Some beloved Chicago media figures have passed away during the month of January over the past decade. Eckhartz Press co-publisher Rick Kaempfer is also the media scribe for Illinois Entertainer, and in that role, he’s been lucky enough to interview some of these greats who are no longer with us. Today we present a few of those interviews. They may be gone, but they are not forgotten.
Barry Keefe was the morning newsman at WTMX for thirty years. For the last decade or so of that time, he was part of the Eric and Kathy show. He left the show in April of 2008, and he passed away in January of 2016. In his interview with Rick, which was posted his last day on the air, he reflected on his time with the show that would later be inducted into the Radio Hall of Fame…
I told our then-PD Barry James on the Friday of Eric’s first week that this thing was going to blast off. I still remember walking into the traffic office and seeing him and making sure he knew that. When Eric arrived, he and Kathy ignited the phones. And the targeting of women over and above what people had ever imagined before! What the hell did your average radio programmer out there THINK women talked about everyday? Purses, lipstick, cosmetic surgery, celebs and goofy domestic stuff. That’s especially true pre-parenting. As for memorable highlights? I once had a lot of attractive nurses dine on my belly ala some famous French café. Yes – the guy serves food on his massive torso to women willing to pay for it. We completed the stunt, live on the air…with me doing the news on my back. 60 minutes later, in walks Bruce Reese, the Bonneville CEO. I had no idea he was even in town. He touched me on the shoulder and said ‘Barry…THAT was ‘taking one for the team!’ I also enjoyed Melissa giving me a spray tan. Everyone should be spray-tanned by Melissa.
Read the entire interview here.Ron Smith was a legendary music programmer for Oldies stations in Chicago including Magic 104.3 and Real Oldies AM 1690. He was also the author of several great reference books “Chicago Top 40 Charts 1960-1969”, “Chicago Top 40 Charts 1970-1979”, “Chicago Top 40 Charts 1980-1990”, “WCFL Top 40 Charts 1965-1976” and “Eight Days a Week”. He passed away in January 2020. Rick interviewed him in 2011, and asked him why he was so passionate about the Oldies.
Obviously, the music’s been groundbreaking. The rock revolution of the mid-‘50s and the British Invasion of the mid-‘60s were earth-shattering sociologically as well as musically. And the personality radio of the times had a lot to do with it. The two were intertwined and synergistic (am I getting too intellectual here?). Most of all, though, it was “our music.” We went out and bought those 45s and made them hits with our hard-earned allowances.
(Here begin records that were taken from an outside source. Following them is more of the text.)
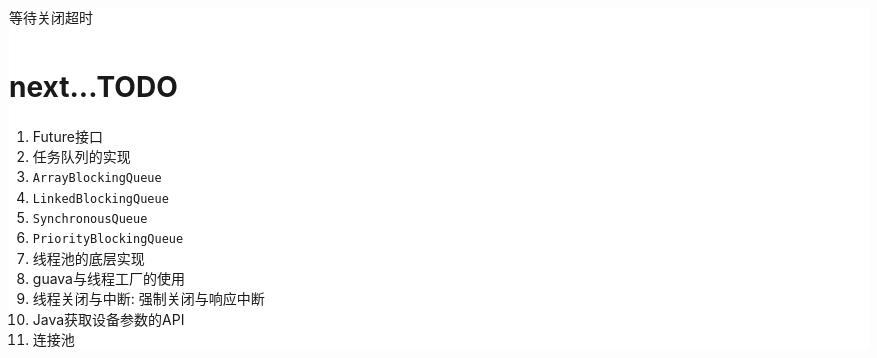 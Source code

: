 
等待关闭超时


# next...TODO

1. Future接口
2. 任务队列的实现
3. `ArrayBlockingQueue`
4. `LinkedBlockingQueue`
5. `SynchronousQueue`
6. `PriorityBlockingQueue`
7. 线程池的底层实现
8. guava与线程工厂的使用
9. 线程关闭与中断: 强制关闭与响应中断
10. Java获取设备参数的API
11. 连接池
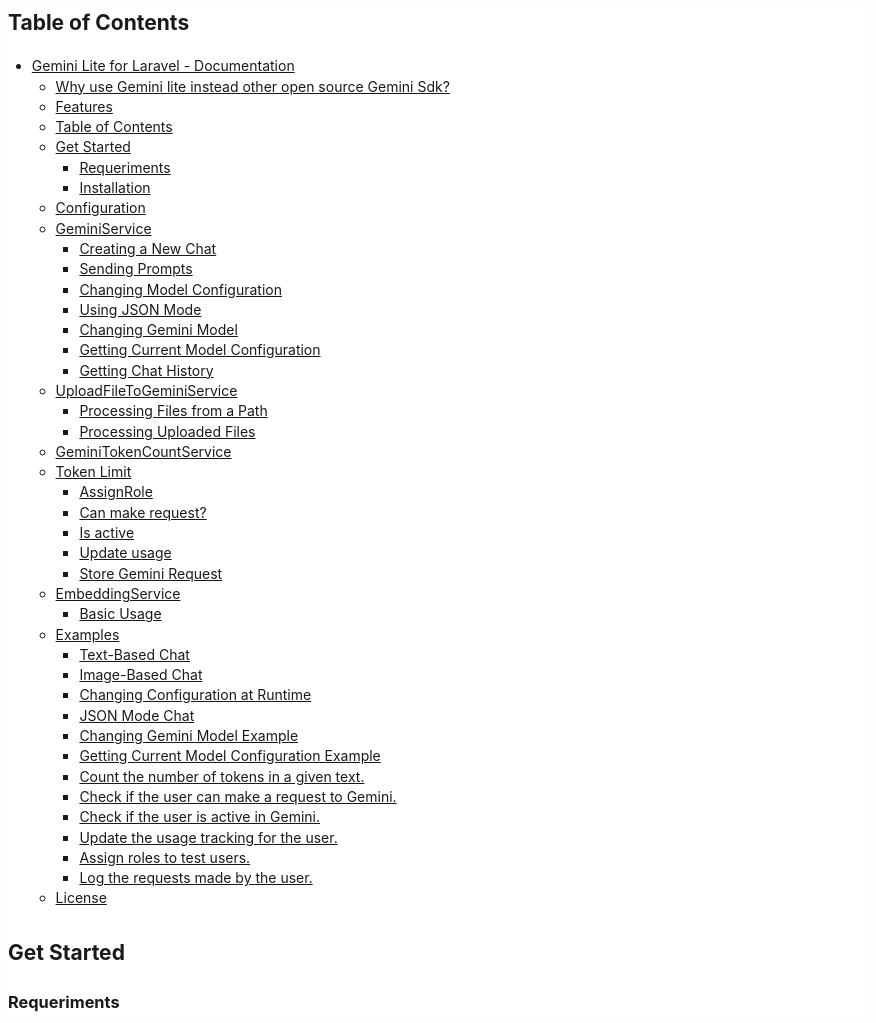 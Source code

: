 ## Table of Contents

- [Gemini Lite for Laravel - Documentation](#gemini-lite-for-laravel---documentation)
  - [Why use Gemini lite instead other open source Gemini Sdk?](#why-use-gemini-lite-instead-other-open-source-gemini-sdk)
  - [Features](#features)
  - [Table of Contents](#table-of-contents)
  - [Get Started](#get-started)
    - [Requeriments](#requeriments)
    - [Installation](#installation)
  - [Configuration](#configuration)
  - [GeminiService](#geminiservice)
    - [Creating a New Chat](#creating-a-new-chat)
    - [Sending Prompts](#sending-prompts)
    - [Changing Model Configuration](#changing-model-configuration)
    - [Using JSON Mode](#using-json-mode)
    - [Changing Gemini Model](#changing-gemini-model)
    - [Getting Current Model Configuration](#getting-current-model-configuration)
    - [Getting Chat History](#getting-chat-history)
  - [UploadFileToGeminiService](#uploadfiletogeminiservice)
    - [Processing Files from a Path](#processing-files-from-a-path)
    - [Processing Uploaded Files](#processing-uploaded-files)
  - [GeminiTokenCountService](#geminitokencountservice)
  - [Token Limit](#token-limit)
    - [AssignRole](#assignrole)
    - [Can make request?](#can-make-request)
    - [Is active](#is-active)
    - [Update usage](#update-usage)
    - [Store Gemini Request](#store-gemini-request)
  - [EmbeddingService](#embeddingservice)
    - [Basic Usage](#basic-usage)
  - [Examples](#examples)
    - [Text-Based Chat](#text-based-chat)
    - [Image-Based Chat](#image-based-chat)
    - [Changing Configuration at Runtime](#changing-configuration-at-runtime)
    - [JSON Mode Chat](#json-mode-chat)
    - [Changing Gemini Model Example](#changing-gemini-model-example)
    - [Getting Current Model Configuration Example](#getting-current-model-configuration-example)
    - [Count the number of tokens in a given text.](#count-the-number-of-tokens-in-a-given-text)
    - [Check if the user can make a request to Gemini.](#check-if-the-user-can-make-a-request-to-gemini)
    - [Check if the user is active in Gemini.](#check-if-the-user-is-active-in-gemini)
    - [Update the usage tracking for the user.](#update-the-usage-tracking-for-the-user)
    - [Assign roles to test users.](#assign-roles-to-test-users)
    - [Log the requests made by the user.](#log-the-requests-made-by-the-user)
  - [License](#license)

## Get Started

### Requeriments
Nowadays, stations play the latest tunes the record labels are “working” and the audience has little say in the matter. Often they can’t even buy the tunes. There’s nothing “timeless” about music you’re force-fed.
You can read the entire interview here.
Jim Edwards/Jake Hartford was a producer for Walter Jacobsen at WBBM-TV, and later became a talk show host at WLS-AM and WCPT-AM. He passed away in January of 2013. His name was Jim Edwards in television, and Jake Hartford in radio. Rick interviewed him in 2009 and asked why he had two different names in the same market…
I was at Channel 2 and Roe Conn was there at the time too. When WLS went to talk, Roe was doing stuff for them part time, and he asked me to come over and do a few shows with him. This was at a time when networks were really protective of their staffs, and didn’t like the idea of their people working for two different networks, even if one was radio, and the other one was television. The WLS GM Tom Traddup and the PD Drew Hayes were OK with it, but they thought that WLS-TV people might be upset, so I used a family name on the air as my pseudonym. It was only supposed to be a couple of times, radio was supposed to be a lark, so I didn’t think it would be a big deal. Plus, I later found out that I couldn’t be Jim Edwards because there was another one at AFTRA. So, anyway, they started liking what I did there, and they asked me to do more and more, and by then people at WLS knew me as Jake Hartford, so I had to retain that brand. I mean, eventually people at Channel 2 found out about it, and they didn’t care. It seems the only ones that did were the WLS-TV people.